~ TWENTY-EIGHT ~

Depuis le début
                                        

Je coupe l'eau avant de replacer le pommeau sur son support, puis j'appuie mon front contre le sien en fermant mes paupières. Ses cheveux humides me collent à la peau et son haleine me fait plisser le nez, mais je ne recule pas. Je continue mon monologue dans un murmure :

— T'es tout ce qu'il me reste, Noah... Alors pourquoi ne peux-tu pas simplement m'aimer comme je t'aime ? Je ne te demande pas de t'occuper de moi, juste... de me voir, de me considérer telle que je suis. Je suis ta petite sœur, et je n'ai jamais demandé à ce que tu me détestes, alors pourquoi ? Pourquoi Hope semble avoir de l'intérêt à tes yeux, là où je n'ai suscité que de la haine ? Pourquoi tu sembles l'aimer elle, alors qu'elle ne partage pas ton sang ?

Il me répond par un râle qui me force à reculer pour attraper sa brosse à dents.
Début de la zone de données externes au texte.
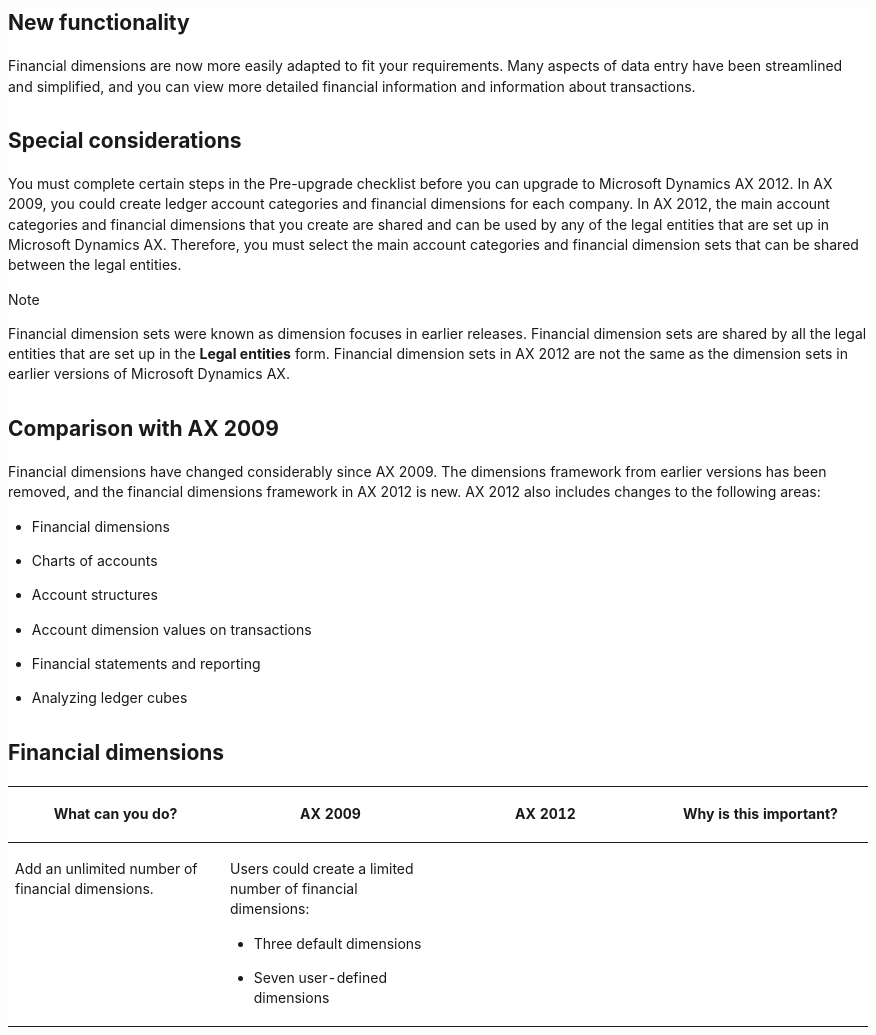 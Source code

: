 
## New functionality

Financial dimensions are now more easily adapted to fit your requirements. Many aspects of data entry have been streamlined and simplified, and you can view more detailed financial information and information about transactions.

## Special considerations

You must complete certain steps in the Pre-upgrade checklist before you can upgrade to Microsoft Dynamics AX 2012. In AX 2009, you could create ledger account categories and financial dimensions for each company. In AX 2012, the main account categories and financial dimensions that you create are shared and can be used by any of the legal entities that are set up in Microsoft Dynamics AX. Therefore, you must select the main account categories and financial dimension sets that can be shared between the legal entities.


> [!NOTE]
> <P>Financial dimension sets were known as dimension focuses in earlier releases. Financial dimension sets are shared by all the legal entities that are set up in the <STRONG>Legal entities</STRONG> form. Financial dimension sets in AX 2012 are not the same as the dimension sets in earlier versions of Microsoft Dynamics AX.</P>



## Comparison with AX 2009

Financial dimensions have changed considerably since AX 2009. The dimensions framework from earlier versions has been removed, and the financial dimensions framework in AX 2012 is new. AX 2012 also includes changes to the following areas:

  - Financial dimensions

  - Charts of accounts

  - Account structures

  - Account dimension values on transactions

  - Financial statements and reporting

  - Analyzing ledger cubes

## Financial dimensions

<table>
<colgroup>
<col style="width: 25%" />
<col style="width: 25%" />
<col style="width: 25%" />
<col style="width: 25%" />
</colgroup>
<thead>
<tr class="header">
<th><p>What can you do?</p></th>
<th><p>AX 2009</p></th>
<th><p>AX 2012</p></th>
<th><p>Why is this important?</p></th>
</tr>
</thead>
<tbody>
<tr class="odd">
<td><p>Add an unlimited number of financial dimensions.</p></td>
<td><p>Users could create a limited number of financial dimensions:</p>
<ul>
<li><p>Three default dimensions</p></li>
<li><p>Seven user-defined dimensions</p></li> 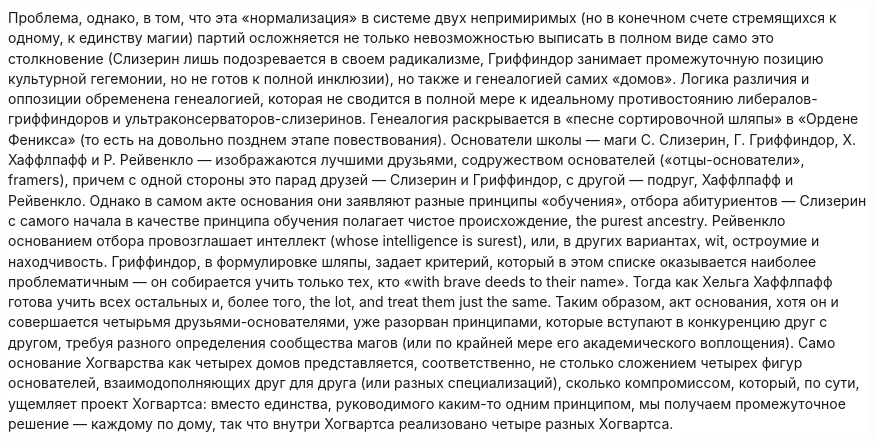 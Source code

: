 Проблема, однако, в том, что эта «нормализация» в системе двух непримиримых (но в конечном счете стремящихся к одному, к единству магии) партий осложняется не только невозможностью выписать в полном виде само это столкновение (Слизерин лишь подозревается в своем радикализме, Гриффиндор занимает промежуточную позицию культурной гегемонии, но не готов к полной инклюзии), но также и генеалогией самих «домов». Логика различия и оппозиции обременена генеалогией, которая не сводится в полной мере к идеальному противостоянию либералов-гриффиндоров и ультраконсерваторов-слизеринов. Генеалогия раскрывается в «песне сортировочной шляпы» в «Ордене Феникса» (то есть на довольно позднем этапе повествования). Основатели школы — маги С. Слизерин, Г. Гриффиндор, Х. Хаффлпафф и Р. Рейвенкло — изображаются лучшими друзьями, содружеством основателей («отцы-основатели», framers), причем с одной стороны это парад друзей — Слизерин и Гриффиндор, с другой — подруг, Хаффлпафф и Рейвенкло. Однако в самом акте основания они заявляют разные принципы «обучения», отбора абитуриентов — Слизерин с самого начала в качестве принципа обучения полагает чистое происхождение, the purest ancestry. Рейвенкло основанием отбора провозглашает интеллект (whose intelligence is surest), или, в других вариантах, wit, остроумие и находчивость. Гриффиндор, в формулировке шляпы, задает критерий, который в этом списке оказывается наиболее проблематичным — он собирается учить только тех, кто «with brave deeds to their name». Тогда как Хельга Хаффлпафф готова учить всех остальных и, более того, the lot, and treat them just the same. Таким образом, акт основания, хотя он и совершается четырьмя друзьями-основателями, уже разорван принципами, которые вступают в конкуренцию друг с другом, требуя разного определения сообщества магов (или по крайней мере его академического воплощения). Само основание Хогварства как четырех домов представляется, соответственно, не столько сложением четырех фигур основателей, взаимодополняющих друг для друга (или разных специализаций), сколько компромиссом, который, по сути, ущемляет проект Хогвартса: вместо единства, руководимого каким-то одним принципом, мы получаем промежуточное решение — каждому по дому, так что внутри Хогвартса реализовано четыре разных Хогвартса. 
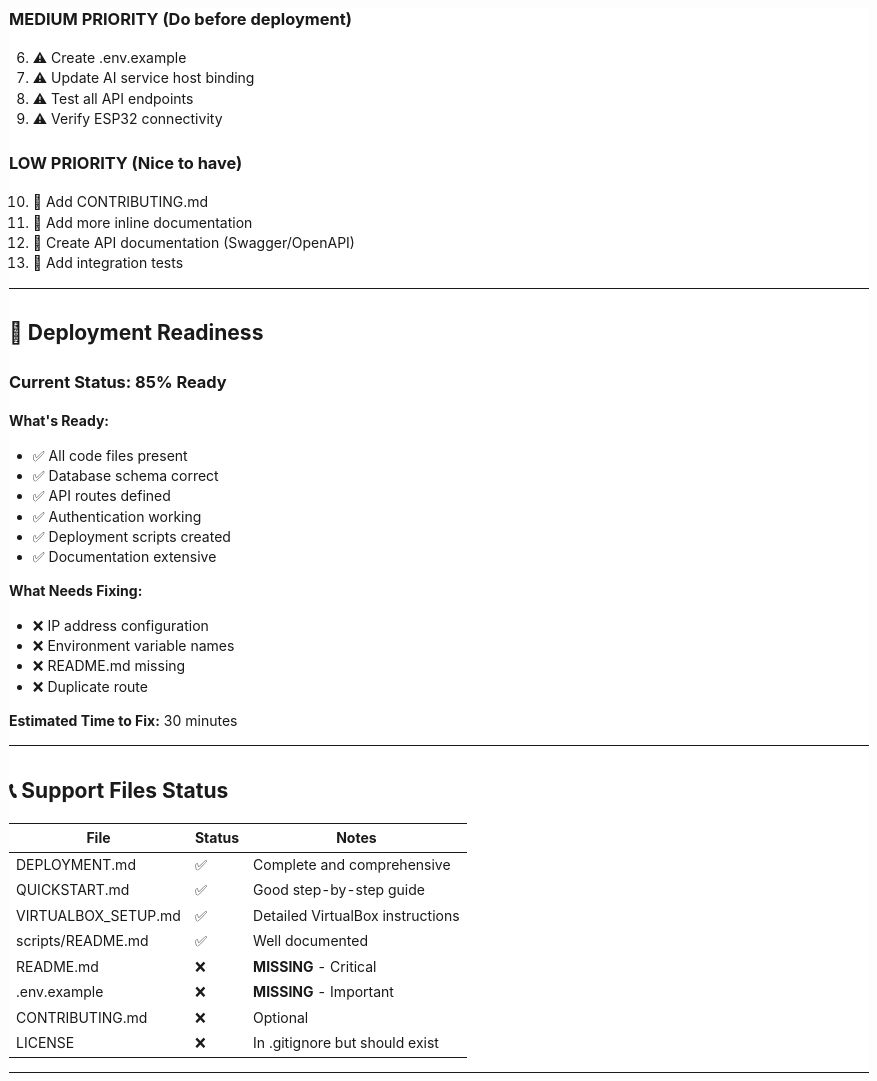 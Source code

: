### MEDIUM PRIORITY (Do before deployment)

6. ⚠️ Create .env.example
7. ⚠️ Update AI service host binding
8. ⚠️ Test all API endpoints
9. ⚠️ Verify ESP32 connectivity

### LOW PRIORITY (Nice to have)

10. 📝 Add CONTRIBUTING.md
11. 📝 Add more inline documentation
12. 📝 Create API documentation (Swagger/OpenAPI)
13. 📝 Add integration tests

---

## 🚀 Deployment Readiness

### Current Status: 85% Ready

**What's Ready:**
- ✅ All code files present
- ✅ Database schema correct
- ✅ API routes defined
- ✅ Authentication working
- ✅ Deployment scripts created
- ✅ Documentation extensive

**What Needs Fixing:**
- ❌ IP address configuration
- ❌ Environment variable names
- ❌ README.md missing
- ❌ Duplicate route

**Estimated Time to Fix:** 30 minutes

---

## 📞 Support Files Status

| File | Status | Notes |
|------|--------|-------|
| DEPLOYMENT.md | ✅ | Complete and comprehensive |
| QUICKSTART.md | ✅ | Good step-by-step guide |
| VIRTUALBOX_SETUP.md | ✅ | Detailed VirtualBox instructions |
| scripts/README.md | ✅ | Well documented |
| README.md | ❌ | **MISSING** - Critical |
| .env.example | ❌ | **MISSING** - Important |
| CONTRIBUTING.md | ❌ | Optional |
| LICENSE | ❌ | In .gitignore but should exist |

---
Je lui nettoie la bouche avec soin, avant de l'habiller d'un caleçon et de le guider jusqu'à sa chambre. Je prends le temps de le remettre sur le côté – on ne sait jamais, des fois que son estomac soit enclin à se vider une deuxième fois –, puis je retourne dans le salon, où règnent une odeur nauséabonde et un carnage visuel. Je grimace devant la bonne demi-heure de ménage qui m'attend, sans compter les liquides poisseux et répugnants que je vais devoir laver.

— Trop bien, vraiment...

Pendant que je m'affaire à nettoyer le désordre laissé par les excès de Noah, mes pensées vagabondent vers Chase, qui m'a dit devoir retrouver sa sœur. Son expression était neutre, pourtant l'étincelle qui dansait au fond de ses pupilles n'avait rien de rassurant. Et l'espace d'un instant, un poids glisse dans mon estomac, tandis que j'imagine le pire.

J'espère que tout va bien.

***

Chase


Une convocation. J'ai reçu une convocation, à vingt heures. J'ai à peine tiqué en apercevant le mail sur mon portable, pourtant quelque chose en moi s'est effrité. Je n'aime pas recevoir des mails de l'hôpital, encore moins à des heures aussi tardives.

Si c'était grave, ils t'auraient appelé.

Ou pas. Ils ont tout ce qu'il faut pour gérer le moindre problème, et m'avoir dans les pattes ne les aiderait pas.

Ils sont obligés.

Pas si ce n'est pas un cas d'urgence. Or, tout ce qui concerne Hope s'apparente à une urgence, à mes yeux.

Quand j'entre dans le bureau du médecin, mon cœur est à ça de s'échapper de ma cage thoracique pour aller étrangler le personnel du corps médical. Pourtant, je sais que ce n'est pas de leur faute, qu'ils font de leur mieux.

— Monsieur Quinn, me salue-t-il en me proposant un siège.

— Non, merci, refusé-je en secouant la tête. Qu'est-ce qu'il se passe ? Qu'est-ce qu'elle a ?

L'homme pince les lèvres en enfonçant ses mains dans les poches de sa blouse blanche, le regard fuyant. Il semble chercher les bons mots, sauf que ce n'est pas ce que je veux. Je ne veux pas de la douceur mensongère, je veux la vérité brute, quitte à ce qu'elle me fasse mal.

— Ne tournez pas autour du pot, ça fait trois ans que nous nous connaissons. Qu'est-ce. Qu'elle. A ? insisté-je en plantant mes ongles dans mes paumes, le sang battant mes tempes.

— Il se trouve que Hope...

Il fait une pause d'une seconde. Une seconde terriblement longue, qui s'apparente à une heure interminable. Je me racle la gorge pour le presser de continuer sans détour. Mon coeur n'a pas le temps pour ces conneries.